Some bows are not designed to be forgiving at all and you have to have everything - arrow spine, tune, intense concentration, and your shooting form - absolutely perfect to get them to shoot halfway decently. Heavily reflexed risers, short axle to axle length, radical cams and low brace heights are geared toward speed, NOT forgiveness.
Bows that have deflex risers, much longer axle to axle (over 40"

, soft cams or round eccentrics and high brace heights sacrifice speed for ultimate forgiveness and consistent accuracy. You can get away with some concentration lapses and form breaks and still shoot one accurately.
And there are all kinds of bows in between. Instead of basing your choice of bows on IBO ratings, you should choose a design of bow based on your shooting needs. Generally speaking, because there are exceptions to every rule, you must sacrifice speed for forgivness and you must sacrifice forgiveness for speed.

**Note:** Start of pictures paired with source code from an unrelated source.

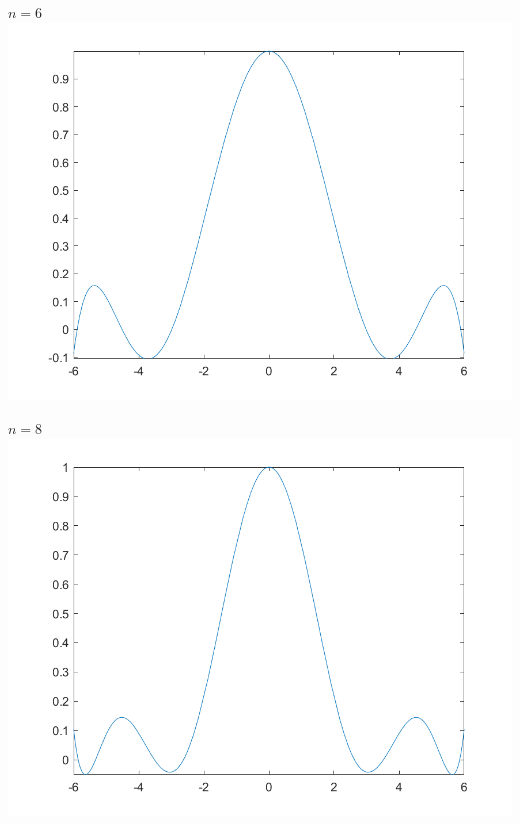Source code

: \vspace{0.2cm}

\begin{center}
	\(n=6\) \\
	\includegraphics[scale=0.55]{cap4/4_7/6.png}
\end{center}

\begin{center}
	\(n=8\) \\
	\includegraphics[scale=0.55]{cap4/4_7/8.png}
\end{center}

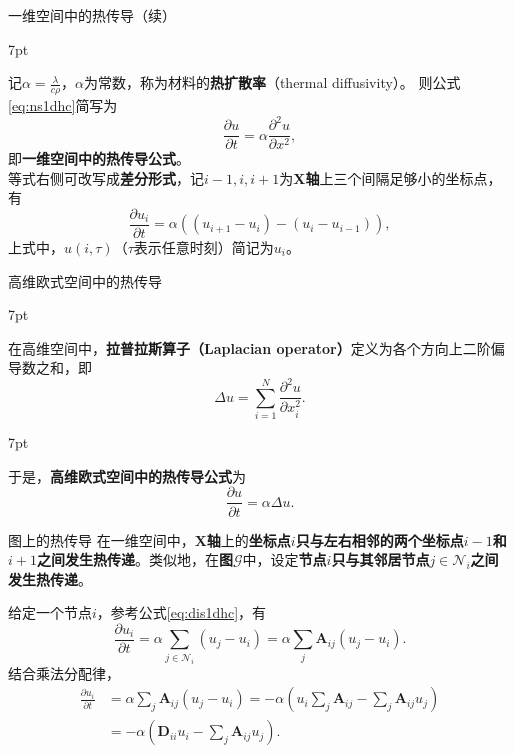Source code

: \documentclass{beamer}
\newenvironment{formal}{%
	\def\FrameCommand{%
		\hspace{1pt}%
		{\color{deepgreen}\vrule width 2pt}%
		{\color{greenshade}\vrule width 4pt}%
		\colorbox{greenshade}%
	}%
	\MakeFramed{\advance\hsize-\width\FrameRestore}%
	\noindent\hspace{-4.55pt}%
	\begin{adjustwidth}{}{7pt}%
		\vspace{2pt}\vspace{2pt}%
	}
	{%
		\vspace{2pt}
	\end{adjustwidth}\endMakeFramed%
}
\begin{document}
\begin{frame}{一维空间中的热传导（续）}
	\begin{formal}
		记$\alpha=\frac{\lambda}{c\rho}$，$\alpha$为常数，称为材料的\textbf{热扩散率}（thermal diffusivity）。
		则公式\ref{eq:ns1dhc}简写为
		\begin{equation}
			\frac{\partial u}{\partial t}=\alpha\frac{\partial^2 u}{\partial x^2},
		\end{equation}
		即{\color{red}\textbf{一维空间中的热传导公式}}。\\
		等式右侧可改写成{\color{red}\textbf{差分形式}}，记$i-1,i,i+1$为\textbf{X轴}上三个间隔足够小的坐标点，有
		\begin{equation}
			\label{eq:dis1dhc}
			\frac{\partial u_i}{\partial t}=\alpha\left(\left(u_{i+1}-u_i\right)-\left(u_i-u_{i-1}\right)\right),
		\end{equation}
		上式中，$u\left(i,\tau\right)$（$\tau$表示任意时刻）简记为$u_i$。
	\end{formal}
\end{frame}

\begin{frame}{高维欧式空间中的热传导}
	\begin{formal}
		在高维空间中，{\color{red}\textbf{拉普拉斯算子（Laplacian operator）}}定义为各个方向上二阶偏导数之和，即
		\begin{equation}
			\Delta u=\sum\limits_{i=1}^N\frac{\partial^2u}{\partial x_i^2}.
		\end{equation}
	\end{formal}
	\begin{formal}
		于是，{\color{red}\textbf{高维欧式空间中的热传导公式}}为
		\begin{equation}
			\frac{\partial u}{\partial t}=\alpha\Delta u.
		\end{equation}
	\end{formal}
\end{frame}

\begin{frame}{图上的热传导}
	在一维空间中，\textbf{X轴}上的{\color{red}\textbf{坐标点$i$只与左右相邻的两个坐标点$i-1$和$i+1$之间发生热传递}}。类似地，在\textbf{图$\mathscr{G}$}中，设定{\color{red}\textbf{节点$i$只与其邻居节点$j\in\mathcal{N}_i$之间发生热传递}}。
	
	给定一个节点$i$，参考公式\ref{eq:dis1dhc}，有
	\begin{equation}
		\label{eq:tcgraph}
		\frac{\partial u_i}{\partial t}=\alpha\sum\limits_{j\in\mathcal{N}_i}\left(u_j-u_i\right)=\alpha\sum\limits_j\textbf{A}_{ij}\left(u_j-u_i\right).
	\end{equation}
	结合乘法分配律，
	\begin{equation}
		\label{eq:shcg}
		\begin{aligned}
			\frac{\partial u_i}{\partial t}&=\alpha\sum\limits_j\textbf{A}_{ij}\left(u_j-u_i\right)
			=-\alpha\left(u_i\sum\limits_j\textbf{A}_{ij}-\sum\limits_j\textbf{A}_{ij}u_j\right)\\
			&=-\alpha\left(\textbf{D}_{ii}u_i-\sum\limits_j\textbf{A}_{ij}u_j\right).
		\end{aligned}
	\end{equation}
\end{frame}
\end{document}
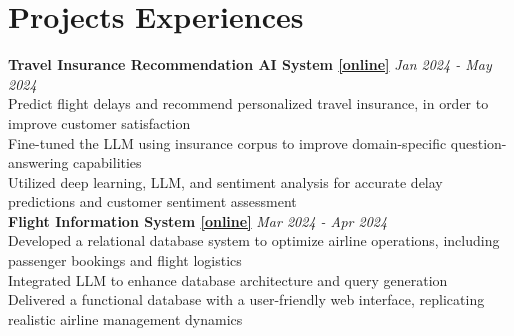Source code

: \documentclass[a4paper,8pt]{article}
\begin{document}
\section*{Projects Experiences}
\textbf{Travel Insurance Recommendation AI System \href{https://tobyyang7.github.io/assets/pdf/Travel_Delay_Insurance_Recommendation_AI_System.pdf}{[online]}} \hfill \textit{Jan 2024 - May 2024}\\
\textbullet Predict flight delays and recommend personalized travel insurance, in order to improve customer satisfaction\\
\textbullet Fine-tuned the LLM using insurance corpus to improve domain-specific question-answering capabilities\\
\textbullet Utilized deep learning, LLM, and sentiment analysis for accurate delay predictions and customer sentiment assessment\\
\textbf{Flight Information System \href{https://github.com/TobyYang7/Flight-Information-System}{[online]}} \hfill \textit{Mar 2024 - Apr 2024}\\
\textbullet Developed a relational database system to optimize airline operations, including passenger bookings and flight logistics\\
\textbullet Integrated LLM to enhance database architecture and query generation\\
\textbullet Delivered a functional database with a user-friendly web interface, replicating realistic airline management dynamics\\
\end{document}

Choosing the correct bow design for you, with a grip that fits your hand well and has a comfortable draw weight/holding weight, is the first step in setting up a forgiving, accurate rig.
A thorough tune up with perfectly matched arrows is the icing on the cake - and I agree with Maverick that paper tuning is just one step in the process, not the end result. But if you don't have a bow that is capable of the level of forgiveness you want, no amount of tuning will get it done.